Lawfare As Warfare

 
 
 

Duality and chaos are the nature of the universe. Even as we strive for unity and order, we are often forced to fight on principle and engage in war. From the earliest caveman’s hand-to-hand combat to the modern era of nuclear annihilation, the nature and consequences of warfare have been upended.

Kinetic wars in places like Ukraine and Gaza have now expanded to involve technology, space, economics, currency, trade, research, biology, and artificial intelligence. The chosen arenas of engagement range from undermining an opponent’s economy to releasing a deadly virus, which is more cost-effective than bombing cities.

Another area of warfare is the advent of “lawfare.” Take the current battles involving Donald Trump in New York State and Elon Musk in Delaware courts, cited by way of examples and not because I am a personal fan of either.

The overriding point is that undermining law and order erodes the very foundation of capitalism. Like New York, Hong Kong was a center of global capitalism until China eroded its legal foundation. In a move similar to the one involving Elon Musk, Jack Ma, who was a self-made billionaire, was suddenly silenced by China. Among the consequences today, China is in a deflationary cycle with a shrinking population.

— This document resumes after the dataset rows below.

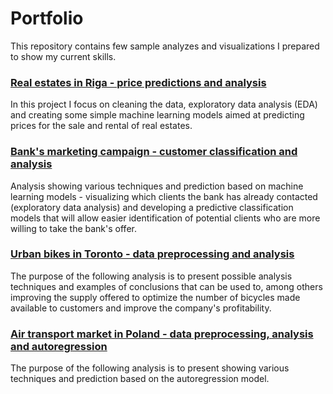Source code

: # Portfolio
This repository contains few sample analyzes and visualizations I prepared to show my current skills.


### [Real estates in Riga - price predictions and analysis](https://github.com/piotrwieckiewicz/Portfolio/blob/master/riga_real_estate/riga.ipynb)

In this project I focus on cleaning the data, exploratory data analysis (EDA) and creating some simple machine learning models aimed at predicting prices for the sale and rental of real estates.

### [Bank's marketing campaign - customer classification and analysis](https://github.com/piotrwieckiewicz/Portfolio/blob/master/bank_marketing_analysis/bank_marketing_analysis.ipynb)

Analysis showing various techniques and prediction based on machine learning models - visualizing which clients the bank has already contacted (exploratory data analysis) and developing a predictive classification models that will allow easier identification of potential clients who are more willing to take the bank's offer.

### [Urban bikes in Toronto - data preprocessing and analysis](https://github.com/piotrwieckiewicz/Portfolio/blob/master/city_bikes_analysis/toronto_bikeshare.ipynb)

The purpose of the following analysis is to present possible analysis techniques and examples of conclusions that can be used to, among others improving the supply offered to optimize the number of bicycles made available to customers and improve the company's profitability.

### [Air transport market in Poland - data preprocessing, analysis and autoregression](https://github.com/piotrwieckiewicz/Portfolio/blob/master/air_transport_analysis/air_passenger_transport_analysis.ipynb)

The purpose of the following analysis is to present showing various techniques and prediction based on the autoregression model.
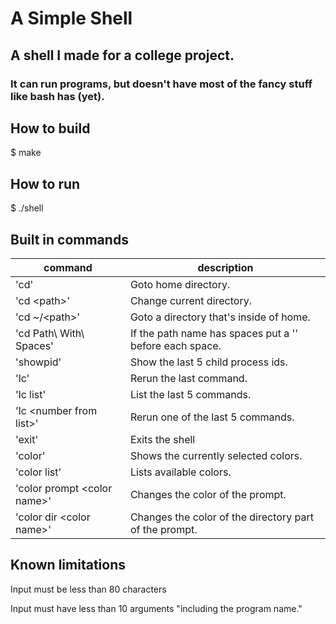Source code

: # A Simple Shell

## A shell I made for a college project.

### It can run programs, but doesn't have most of the fancy stuff like bash has (yet).

## How to build

$ make

## How to run

$ ./shell

## Built in commands

| command | description |
|---------|-------------|
| 'cd' | Goto home directory. |
| 'cd \<path\>' | Change current directory. |
| 'cd ~/\<path\>' | Goto a directory that's inside of home. |
| 'cd Path\ With\ Spaces' | If the path name has spaces put a '\' before each space. |
| 'showpid' | Show the last 5 child process ids. |
| 'lc' | Rerun the last command. |
| 'lc list' | List the last 5 commands. |
| 'lc \<number from list\>' | Rerun one of the last 5 commands. |
| 'exit' | Exits the shell |
| 'color' | Shows the currently selected colors. |
| 'color list' | Lists available colors. |
| 'color prompt \<color name\>' | Changes the color of the prompt. |
| 'color dir \<color name\>' | Changes the color of the directory part of the prompt. |

## Known limitations

Input must be less than 80 characters

Input must have less than 10 arguments "including the program name."
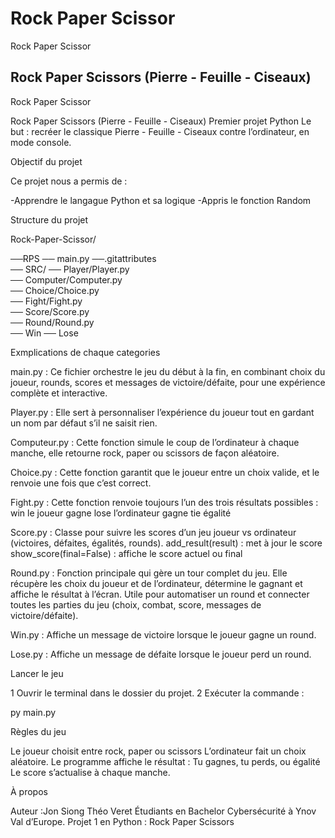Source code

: # Rock Paper Scissor
 
Rock Paper Scissor
 
## Rock Paper Scissors (Pierre - Feuille - Ciseaux) ##

Rock Paper Scissor
 
Rock Paper Scissors (Pierre - Feuille - Ciseaux)
Premier projet Python 
Le but : recréer le classique Pierre - Feuille - Ciseaux contre l’ordinateur, en mode console.


Objectif du projet

Ce projet nous a permis de :

 -Apprendre le langague Python et sa logique 
 -Appris le fonction Random 



Structure du projet


Rock-Paper-Scissor/

 ──RPS
 ── main.py 
 ──.gitattributes              
  ── SRC/
    ── Player/Player.py   
    ── Computer/Computer.py   
    ── Choice/Choice.py  
    ── Fight/Fight.py     
    ── Score/Score.py     
    ── Round/Round.py  
    ── Win
    ── Lose   

 Exmplications de chaque categories 

 main.py :
 Ce fichier orchestre le jeu du début à la fin, en combinant choix du joueur, rounds, scores et messages de victoire/défaite, pour une expérience complète et interactive.
 
 Player.py :
 Elle sert à personnaliser l’expérience du joueur tout en gardant un nom par défaut s’il ne saisit rien.

 Computeur.py : 
 Cette fonction simule le coup de l’ordinateur à chaque manche, elle retourne rock, paper ou scissors de façon aléatoire.

 Choice.py : 
 Cette fonction garantit que le joueur entre un choix valide, et le renvoie une fois que c’est correct.

 Fight.py :
 Cette fonction renvoie toujours l’un des trois résultats possibles :
 win  le joueur gagne
 lose  l’ordinateur gagne
 tie  égalité

Score.py : 
Classe pour suivre les scores d’un jeu joueur vs ordinateur (victoires, défaites, égalités, rounds).
add_result(result) : met à jour le score
show_score(final=False) : affiche le score actuel ou final

Round.py : 
Fonction principale qui gère un tour complet du jeu. Elle récupère les choix du joueur et de l’ordinateur, détermine le gagnant et affiche le résultat à l’écran. Utile pour automatiser un round et connecter toutes les parties du jeu (choix, combat, score, messages de victoire/défaite).

Win.py :
Affiche un message de victoire lorsque le joueur gagne un round.

Lose.py :
Affiche un message de défaite lorsque le joueur perd un round.

Lancer le jeu

1 Ouvrir le terminal dans le dossier du projet.
2 Exécuter la commande :

py main.py


Règles du jeu

 Le joueur choisit entre rock, paper ou scissors
 L’ordinateur fait un choix aléatoire.
Le programme affiche le résultat :
  Tu gagnes, tu perds, ou égalité 
 Le score s’actualise à chaque manche.


 À propos

Auteur :Jon Siong Théo Veret
Étudiants en Bachelor Cybersécurité à Ynov Val d’Europe.
Projet 1 en Python : Rock Paper Scissors



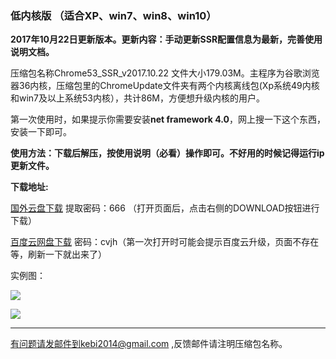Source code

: ### 低内核版 （适合XP、win7、win8、win10）

**2017年10月22日更新版本。更新内容：手动更新SSR配置信息为最新，完善使用说明文档。**

压缩包名称Chrome53_SSR_v2017.10.22 文件大小179.03M。主程序为谷歌浏览器36内核，压缩包里的ChromeUpdate文件夹有两个内核离线包(Xp系统49内核和win7及以上系统53内核），共计86M，方便想升级内核的用户。

第一次使用时，如果提示你需要安装**net framework 4.0**，网上搜一下这个东西，安装一下即可。

**使用方法：下载后解压，按使用说明（必看）操作即可。不好用的时候记得运行ip更新文件。**


**下载地址:**

[国外云盘下载](https://nofile.io/f/77vCUTGw908/Chrome53_SSR_v2017.10.22.7z) 提取密码：666 （打开页面后，点击右侧的DOWNLOAD按钮进行下载）

[百度云网盘下载](https://pan.baidu.com/s/1bp6OcdL) 密码：cvjh（第一次打开时可能会提示百度云升级，页面不存在等，刷新一下就出来了）


实例图：

![](https://raw.githubusercontent.com/Alvin9999/pac2/master/softimag/53ssr100.PNG)

![](https://raw.githubusercontent.com/Alvin9999/pac2/master/softimag/53chromess001.png)


***


有问题请发邮件到kebi2014@gmail.com ,反馈邮件请注明压缩包名称。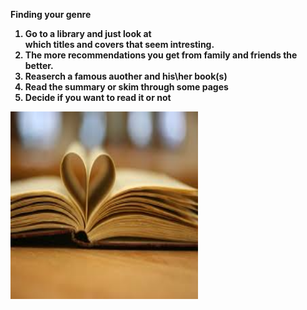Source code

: <strong>Finding your genre <strong> <br>

1. Go to a library and just look at<br>
which titles and covers that seem intresting.<br>
2. The more recommendations you get from family and
friends the better.<br>
3. Reaserch a famous auother and his\her book(s)<br>
4. Read the summary or skim through some pages <br>
5. Decide if you want to read it or not <br> 


<img src="../images/books.jpeg" width="300" height="300" class="the-pug">
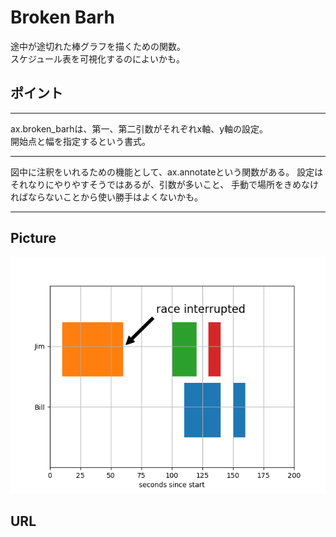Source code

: # Broken Barh

途中が途切れた棒グラフを描くための関数。  
スケジュール表を可視化するのによいかも。

## ポイント

---

ax.broken_barhは、第一、第二引数がそれぞれx軸、y軸の設定。  
開始点と幅を指定するという書式。

---

図中に注釈をいれるための機能として、ax.annotateという関数がある。
設定はそれなりにやりやすそうではあるが、引数が多いこと、
手動で場所をきめなければならないことから使い勝手はよくないかも。

---

## Picture

<p align="center">
  <img src="main.png" alt="main.png">
</p>

## URL
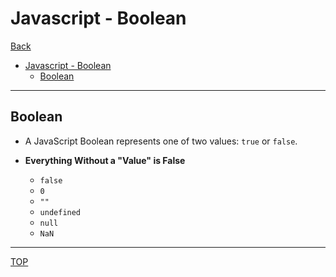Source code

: # Javascript - Boolean

[Back](../index.md)

- [Javascript - Boolean](#javascript---boolean)
  - [Boolean](#boolean)

---

## Boolean

- A JavaScript Boolean represents one of two values: `true` or `false`.

- **Everything Without a "Value" is False**
  - `false`
  - `0`
  - `""`
  - `undefined`
  - `null`
  - `NaN `

---

[TOP](#javascript---boolean)
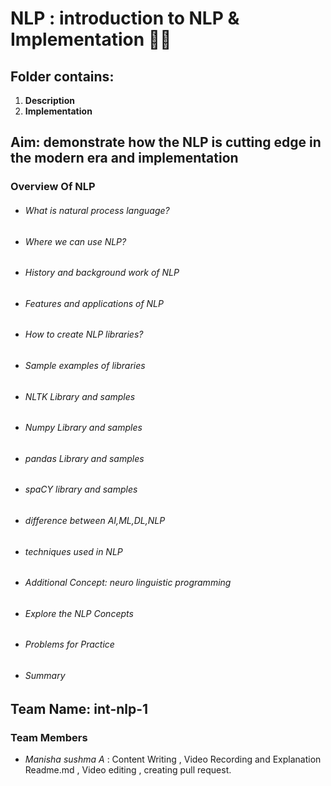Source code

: # NLP : introduction to NLP & Implementation 👩‍💻
## **Folder contains**:
1. **Description** 
2. **Implementation**

## **Aim**: **demonstrate how the NLP is cutting edge in the modern era and implementation**
### Overview Of NLP 
* ###### What is natural process language?
* ###### Where we can use NLP?  
* ######  History and background work of NLP
* ###### Features and applications of NLP
* ###### How to create NLP libraries?
* ###### Sample examples of libraries
* ###### NLTK Library and samples
* ###### Numpy Library and samples
* ###### pandas Library and samples
* ###### spaCY library and samples
* ###### difference between AI,ML,DL,NLP
* ###### techniques used in NLP
* ###### Additional Concept: neuro linguistic programming
* ###### Explore the NLP Concepts
* ###### Problems for Practice
* ###### Summary

## **Team Name**: int-nlp-1

### Team Members
* *Manisha sushma A*   :  Content Writing , Video Recording and Explanation   
Readme.md , Video editing , creating pull request.
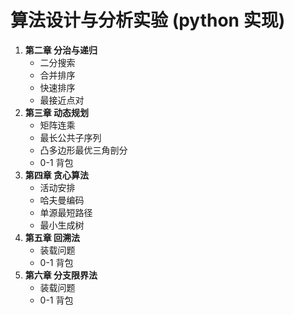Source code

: # 算法设计与分析实验 (python 实现)
1. **第二章 分治与递归**
    - 二分搜索
    - 合并排序
    - 快速排序
    - 最接近点对
2. **第三章 动态规划**
    - 矩阵连乘
    - 最长公共子序列
    - 凸多边形最优三角剖分
    - 0-1 背包
3. **第四章 贪心算法**
    - 活动安排
    - 哈夫曼编码
    - 单源最短路径
    - 最小生成树
4. **第五章 回溯法**
    - 装载问题
    - 0-1 背包
5. **第六章 分支限界法**
    - 装载问题
    - 0-1 背包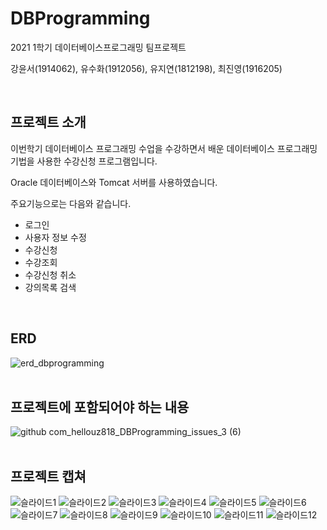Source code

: # DBProgramming
2021 1학기 데이터베이스프로그래밍 팀프로젝트

강윤서(1914062), 유수화(1912056), 유지연(1812198), 최진영(1916205)

<br>

## 프로젝트 소개
이번학기 데이터베이스 프로그래밍 수업을 수강하면서 배운 데이터베이스 프로그래밍 기법을 사용한 수강신청 프로그램입니다.

Oracle 데이터베이스와 Tomcat 서버를 사용하였습니다. 

주요기능으로는 다음와 같습니다. 

- 로그인
- 사용자 정보 수정 
- 수강신청
- 수강조회
- 수강신청 취소
- 강의목록 검색
<br>

## ERD
![erd_dbprogramming](https://user-images.githubusercontent.com/49220095/120913070-47cbca80-c6cf-11eb-854a-b2e6cf116f14.jpg)
<br><br>

## 프로젝트에 포함되어야 하는 내용
![github com_hellouz818_DBProgramming_issues_3 (6)](https://user-images.githubusercontent.com/49220095/120938359-43de8d80-c74d-11eb-91b9-031d6ae45555.png)
<br><br>

## 프로젝트 캡쳐
![슬라이드1](https://user-images.githubusercontent.com/49220095/120938247-d03c8080-c74c-11eb-818d-5372276fc0b9.PNG)
![슬라이드2](https://user-images.githubusercontent.com/49220095/120938250-d03c8080-c74c-11eb-9da1-b3d70f508790.PNG)
![슬라이드3](https://user-images.githubusercontent.com/49220095/120938252-d0d51700-c74c-11eb-83d7-56f09768f8e1.PNG)
![슬라이드4](https://user-images.githubusercontent.com/49220095/120938254-d0d51700-c74c-11eb-8f1c-e358296908e7.PNG)
![슬라이드5](https://user-images.githubusercontent.com/49220095/120938255-d16dad80-c74c-11eb-9040-9d3517749a38.PNG)
![슬라이드6](https://user-images.githubusercontent.com/49220095/120938256-d16dad80-c74c-11eb-8bc2-b9b0dc4dd66e.PNG)
![슬라이드7](https://user-images.githubusercontent.com/49220095/120938257-d2064400-c74c-11eb-9c66-4f9bef219900.PNG)
![슬라이드8](https://user-images.githubusercontent.com/49220095/120938259-d2064400-c74c-11eb-82d4-e978b97d8ad4.PNG)
![슬라이드9](https://user-images.githubusercontent.com/49220095/120938260-d29eda80-c74c-11eb-976d-a127fc2b5351.PNG)
![슬라이드10](https://user-images.githubusercontent.com/49220095/120938261-d29eda80-c74c-11eb-9862-d42e0e21ed67.PNG)
![슬라이드11](https://user-images.githubusercontent.com/49220095/120938262-d3377100-c74c-11eb-9da1-a8c3af5ce78c.PNG)
![슬라이드12](https://user-images.githubusercontent.com/49220095/120938242-cf0b5380-c74c-11eb-8baa-4f3bb5f52713.PNG)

As evidenced by Monday’s unanimous Supreme Court ruling, states may not bar former President Donald Trump from running for another term, thus overturning Colorado’s finding and the threat that adversaries can abuse the justice system by disenfranchising the voters.

In the case of Elon Musk, 80% of Tesla’s shareholders had agreed to compensate him via stock grants upon achieving certain far-fetched goals. Having met such goals and adding $600 Billion to the Tesla market cap, Elon was entitled to his $54 Billion compensation. So, the question is, why would a Delaware judge seek to deprive him of that compensation? Who is the injured party in this case? Who, other than lawyers, gains from this ruling?

In the case of Donald Trump’s loans, the banks presumably engaged in their own due diligence, the loans were fully performing with full repayment to the banks, who were on record as saying they were delighted and willing to extend credit on such terms again. So the question is, who is the injured party, and who gets to keep the $350M penalty the judge imposed?

Lawfare is a double-edged sword. Let us not use the law to engage in internal battles.